Formato: Online Artículo Texto
Lenguaje:English
Publicado: Oxford University Press 2014
Materias:
Acceso en línea:https://www.ncbi.nlm.nih.gov/pmc/articles/PMC4005644/
https://www.ncbi.nlm.nih.gov/pubmed/24510188
http://dx.doi.org/10.1093/nar/gku131
Descripción
Sumario:ADP-ribosyltransferases (ARTs) are important enzymes that regulate the genotoxic stress response and the maintenance of genome integrity. ARTD1 (PARP1) and ARTD2 (PARP2) are homologous proteins that modify themselves and target proteins by the addition of mono- and poly-ADP-ribose (PAR) moieties. Both enzymes have been described to be involved in the genotoxic stress response.

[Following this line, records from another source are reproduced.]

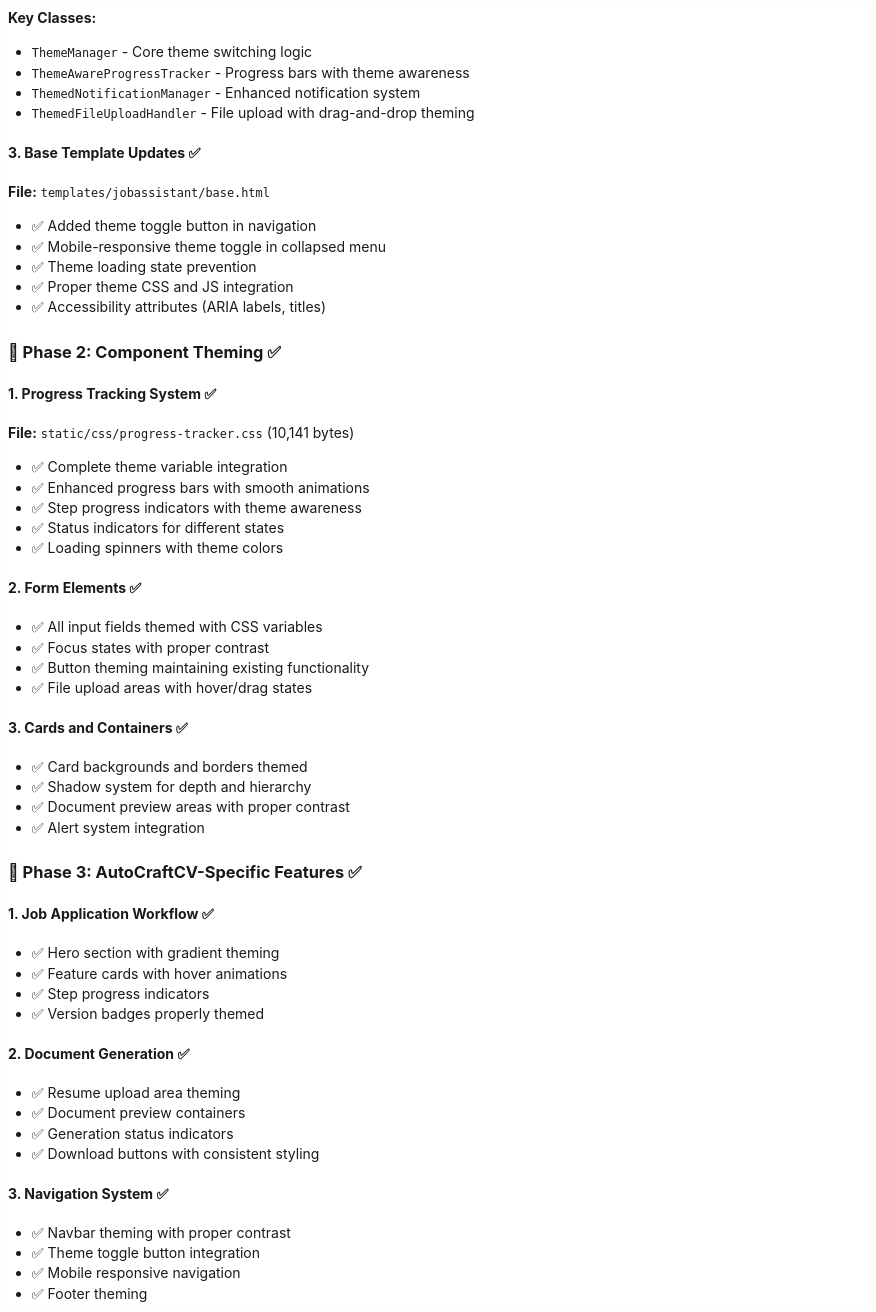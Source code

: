 **Key Classes:**
- `ThemeManager` - Core theme switching logic
- `ThemeAwareProgressTracker` - Progress bars with theme awareness
- `ThemedNotificationManager` - Enhanced notification system
- `ThemedFileUploadHandler` - File upload with drag-and-drop theming

#### 3. Base Template Updates ✅
**File:** `templates/jobassistant/base.html`
- ✅ Added theme toggle button in navigation
- ✅ Mobile-responsive theme toggle in collapsed menu
- ✅ Theme loading state prevention
- ✅ Proper theme CSS and JS integration
- ✅ Accessibility attributes (ARIA labels, titles)

### 🎯 Phase 2: Component Theming ✅

#### 1. Progress Tracking System ✅
**File:** `static/css/progress-tracker.css` (10,141 bytes)
- ✅ Complete theme variable integration
- ✅ Enhanced progress bars with smooth animations
- ✅ Step progress indicators with theme awareness
- ✅ Status indicators for different states
- ✅ Loading spinners with theme colors

#### 2. Form Elements ✅
- ✅ All input fields themed with CSS variables
- ✅ Focus states with proper contrast
- ✅ Button theming maintaining existing functionality
- ✅ File upload areas with hover/drag states

#### 3. Cards and Containers ✅
- ✅ Card backgrounds and borders themed
- ✅ Shadow system for depth and hierarchy
- ✅ Document preview areas with proper contrast
- ✅ Alert system integration

### 🎨 Phase 3: AutoCraftCV-Specific Features ✅

#### 1. Job Application Workflow ✅
- ✅ Hero section with gradient theming
- ✅ Feature cards with hover animations
- ✅ Step progress indicators
- ✅ Version badges properly themed

#### 2. Document Generation ✅
- ✅ Resume upload area theming
- ✅ Document preview containers
- ✅ Generation status indicators
- ✅ Download buttons with consistent styling

#### 3. Navigation System ✅
- ✅ Navbar theming with proper contrast
- ✅ Theme toggle button integration
- ✅ Mobile responsive navigation
- ✅ Footer theming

Here, we characterize cellular PAR formation on hydrogen peroxide (H(2)O(2)) or N-methyl-N′-methyl-nitro-N-nitrosoguanidine (MNNG) stress, in combination with application of the RNA polymerase I inhibitor Actinomycin D (ActD), known to cause accumulation of short RNA polymerase I-dependent rRNA transcripts. Intriguingly, co-treatment with ActD substantially increased H(2)O(2)- or MNNG-induced PAR formation. In cells, this enhancement was predominantly mediated by ARTD2 and not ARTD1. In vitro experiments confirmed that ARTD2 is strongly activated by RNA and that the N-terminal SAP domain is important for the binding to RNA. Thus, our findings identify a new activator of ARTD2-dependent ADP-ribosylation, which has important implications for the future analysis of the biological role of ARTD2 in the nucleus.